The OBR is forecasting that revenue from stamp duty will rise from £8.9bn this year to £16.8bn in 2018-19, for example. TaxPayers’ Alliance research showed why that will happen. If prices rise as the experts at Savills predict they will, we can expect four in every five homes to be subject to stamp duty and two in every five to be subject to the punitive rates of 3 per cent and above by 2017-18.
That might sound like good news for the Treasury. It will have more revenue to play with. But the backlash is going to grow as moving becomes more and more expensive. There are a lot of young people who are finding that stamp duty is compounding the problems created by a failure to allow enough homes to be built. Their parents are unhappy at having to stump up the money to help them and will face a stamp duty bill of their own when they come to downsize.
And if anything happens to that property market, the chancellor is in serious trouble. The fundamentals are strong but it is easy to imagine circumstances in which demand would weaken. Perhaps because of changes in the external environment, like fewer French people fleeing to South Kensington if Francois Hollande gives up on his socialist experiment. Perhaps because of an increase in interest rates from the rock-bottom they have sat at for years now. Or even because of measures announced in the Autumn Statement itself. We do not know how potential buyers abroad will react to being told that they will now have to pay capital gains tax on any gains in the value of their property here.
George Osborne needs a broad, robust recovery and it is supply-side reforms, not junkets to China, which can make that possible. Either there are big plans for the Budget next year, or Osborne believes that he has already done what he needs to.

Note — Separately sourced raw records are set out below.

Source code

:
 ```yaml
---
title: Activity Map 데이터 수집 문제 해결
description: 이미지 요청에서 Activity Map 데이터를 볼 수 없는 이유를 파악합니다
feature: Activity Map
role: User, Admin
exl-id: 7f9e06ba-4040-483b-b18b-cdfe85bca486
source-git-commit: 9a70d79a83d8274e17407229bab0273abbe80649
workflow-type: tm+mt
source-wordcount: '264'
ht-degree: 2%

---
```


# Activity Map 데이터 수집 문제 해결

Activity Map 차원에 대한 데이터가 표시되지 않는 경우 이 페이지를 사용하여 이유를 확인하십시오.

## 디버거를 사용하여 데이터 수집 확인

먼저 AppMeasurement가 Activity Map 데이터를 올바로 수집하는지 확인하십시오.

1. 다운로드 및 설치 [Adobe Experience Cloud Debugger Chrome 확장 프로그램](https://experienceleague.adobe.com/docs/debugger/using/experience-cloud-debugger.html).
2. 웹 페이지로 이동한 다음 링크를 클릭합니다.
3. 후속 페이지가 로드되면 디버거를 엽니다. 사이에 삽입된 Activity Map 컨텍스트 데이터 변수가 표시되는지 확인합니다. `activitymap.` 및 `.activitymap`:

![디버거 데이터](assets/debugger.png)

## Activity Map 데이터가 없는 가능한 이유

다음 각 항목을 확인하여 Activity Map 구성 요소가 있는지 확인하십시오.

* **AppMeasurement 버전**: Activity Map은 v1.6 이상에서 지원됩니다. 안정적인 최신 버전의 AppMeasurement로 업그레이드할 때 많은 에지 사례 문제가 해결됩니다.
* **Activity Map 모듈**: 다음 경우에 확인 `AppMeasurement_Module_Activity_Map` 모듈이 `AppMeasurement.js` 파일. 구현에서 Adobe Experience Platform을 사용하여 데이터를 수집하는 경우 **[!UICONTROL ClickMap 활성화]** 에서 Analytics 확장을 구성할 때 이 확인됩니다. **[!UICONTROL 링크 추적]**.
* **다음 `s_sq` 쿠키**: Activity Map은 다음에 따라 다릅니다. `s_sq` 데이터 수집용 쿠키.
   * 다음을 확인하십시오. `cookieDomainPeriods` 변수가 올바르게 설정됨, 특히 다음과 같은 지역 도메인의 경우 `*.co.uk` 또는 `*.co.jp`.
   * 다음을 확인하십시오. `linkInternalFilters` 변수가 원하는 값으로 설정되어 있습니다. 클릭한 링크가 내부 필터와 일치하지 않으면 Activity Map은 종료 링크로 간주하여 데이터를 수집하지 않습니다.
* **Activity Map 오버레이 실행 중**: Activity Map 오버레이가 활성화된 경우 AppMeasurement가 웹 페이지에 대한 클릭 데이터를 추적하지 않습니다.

In this Autumn Statement, the policies announced were mostly good news but pretty underwhelming. Business rates are going to rise a bit less than expected. Employers’ National Insurance contributions will be cut for workers under 21 years old.
And the government claims that changes to energy policy will save families £50 a year on their energy bill, but a significant part of that is a change in how the measures are financed. The bill is the same, but you pay for it through your taxes rather than your energy bill. The government has done nothing about the major energy policies driving up bills and has increased the subsidies on offer for already exorbitantly expensive offshore wind turbines.

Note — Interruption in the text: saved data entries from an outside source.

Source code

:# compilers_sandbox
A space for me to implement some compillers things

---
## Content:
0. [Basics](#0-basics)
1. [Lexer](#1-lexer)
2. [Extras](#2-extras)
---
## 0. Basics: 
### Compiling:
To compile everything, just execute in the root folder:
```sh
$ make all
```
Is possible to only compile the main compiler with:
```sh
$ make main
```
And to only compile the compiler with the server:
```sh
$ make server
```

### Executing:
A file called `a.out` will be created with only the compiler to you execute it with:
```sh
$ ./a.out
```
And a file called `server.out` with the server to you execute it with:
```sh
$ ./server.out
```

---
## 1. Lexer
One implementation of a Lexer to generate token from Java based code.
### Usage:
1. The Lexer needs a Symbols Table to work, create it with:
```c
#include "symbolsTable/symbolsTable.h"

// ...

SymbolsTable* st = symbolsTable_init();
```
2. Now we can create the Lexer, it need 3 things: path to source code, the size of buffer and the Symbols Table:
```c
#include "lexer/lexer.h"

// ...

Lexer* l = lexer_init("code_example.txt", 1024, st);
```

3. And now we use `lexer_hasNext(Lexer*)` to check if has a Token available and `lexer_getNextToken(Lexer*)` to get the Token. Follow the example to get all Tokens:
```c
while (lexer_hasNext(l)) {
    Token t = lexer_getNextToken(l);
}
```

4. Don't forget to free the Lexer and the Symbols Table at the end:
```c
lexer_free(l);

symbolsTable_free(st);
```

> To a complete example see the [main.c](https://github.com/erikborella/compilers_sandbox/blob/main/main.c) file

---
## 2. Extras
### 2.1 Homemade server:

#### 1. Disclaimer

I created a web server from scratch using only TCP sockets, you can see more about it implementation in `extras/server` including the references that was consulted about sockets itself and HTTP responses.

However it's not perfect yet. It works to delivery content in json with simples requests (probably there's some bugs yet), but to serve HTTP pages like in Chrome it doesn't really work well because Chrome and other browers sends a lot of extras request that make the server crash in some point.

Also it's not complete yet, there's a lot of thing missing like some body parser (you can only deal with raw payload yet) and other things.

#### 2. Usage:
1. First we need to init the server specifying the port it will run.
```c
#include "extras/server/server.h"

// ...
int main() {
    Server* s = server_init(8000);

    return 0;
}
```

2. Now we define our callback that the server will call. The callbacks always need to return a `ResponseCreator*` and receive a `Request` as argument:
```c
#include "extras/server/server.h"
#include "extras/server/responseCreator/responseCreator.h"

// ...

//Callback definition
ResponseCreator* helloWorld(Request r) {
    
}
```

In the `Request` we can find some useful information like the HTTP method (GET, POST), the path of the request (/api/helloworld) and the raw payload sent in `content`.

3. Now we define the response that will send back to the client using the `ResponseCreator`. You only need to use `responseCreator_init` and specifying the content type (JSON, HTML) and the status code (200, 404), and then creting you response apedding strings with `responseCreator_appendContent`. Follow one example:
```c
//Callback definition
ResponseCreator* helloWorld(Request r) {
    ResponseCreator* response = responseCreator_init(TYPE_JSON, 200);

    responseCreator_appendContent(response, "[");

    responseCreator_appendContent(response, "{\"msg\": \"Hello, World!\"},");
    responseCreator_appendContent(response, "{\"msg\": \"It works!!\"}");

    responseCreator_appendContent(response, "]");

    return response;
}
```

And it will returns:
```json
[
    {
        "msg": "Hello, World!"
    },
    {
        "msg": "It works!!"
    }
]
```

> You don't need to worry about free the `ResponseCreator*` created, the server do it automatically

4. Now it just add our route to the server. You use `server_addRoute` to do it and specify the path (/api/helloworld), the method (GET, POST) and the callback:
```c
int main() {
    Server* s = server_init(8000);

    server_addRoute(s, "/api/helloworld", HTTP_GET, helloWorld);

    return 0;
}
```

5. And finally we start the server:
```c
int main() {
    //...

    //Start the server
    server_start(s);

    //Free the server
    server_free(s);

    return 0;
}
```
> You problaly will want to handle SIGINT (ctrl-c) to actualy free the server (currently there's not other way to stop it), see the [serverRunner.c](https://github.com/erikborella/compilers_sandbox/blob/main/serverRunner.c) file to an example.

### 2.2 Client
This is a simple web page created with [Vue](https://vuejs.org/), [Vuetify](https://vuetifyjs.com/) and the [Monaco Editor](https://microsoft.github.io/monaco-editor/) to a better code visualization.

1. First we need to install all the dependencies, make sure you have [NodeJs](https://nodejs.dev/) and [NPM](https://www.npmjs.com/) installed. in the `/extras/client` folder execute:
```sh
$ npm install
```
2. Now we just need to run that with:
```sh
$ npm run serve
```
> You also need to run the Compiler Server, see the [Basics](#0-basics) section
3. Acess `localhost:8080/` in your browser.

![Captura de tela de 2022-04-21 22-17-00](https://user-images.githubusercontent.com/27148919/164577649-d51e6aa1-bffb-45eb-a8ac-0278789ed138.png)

The best news is that the government is now conducting dynamic analysis for at least some of its policy announcements. A new report produced by HMRC using a Computable General Equilibrium Model suggests that the corporation tax cuts the government has made will increase GDP by £12.2bn and wages by £405 to £515 for every household in Britain. A full 60 per cent of the revenue cost of the tax cuts will be recouped thanks to that new economic activity.
The model still needs work and still understates the gains from cutting corporation tax. But if the same approach were applied to a much greater range of policies and in a much more systematic way, it could be incredibly important. If the Treasury took the improvement in economic performance that comes with supply-side reforms seriously, it would set the stage for the serious tax reform that Britain so desperately needs.
Matthew Sinclair is chief executive of the TaxPayers’ Alliance.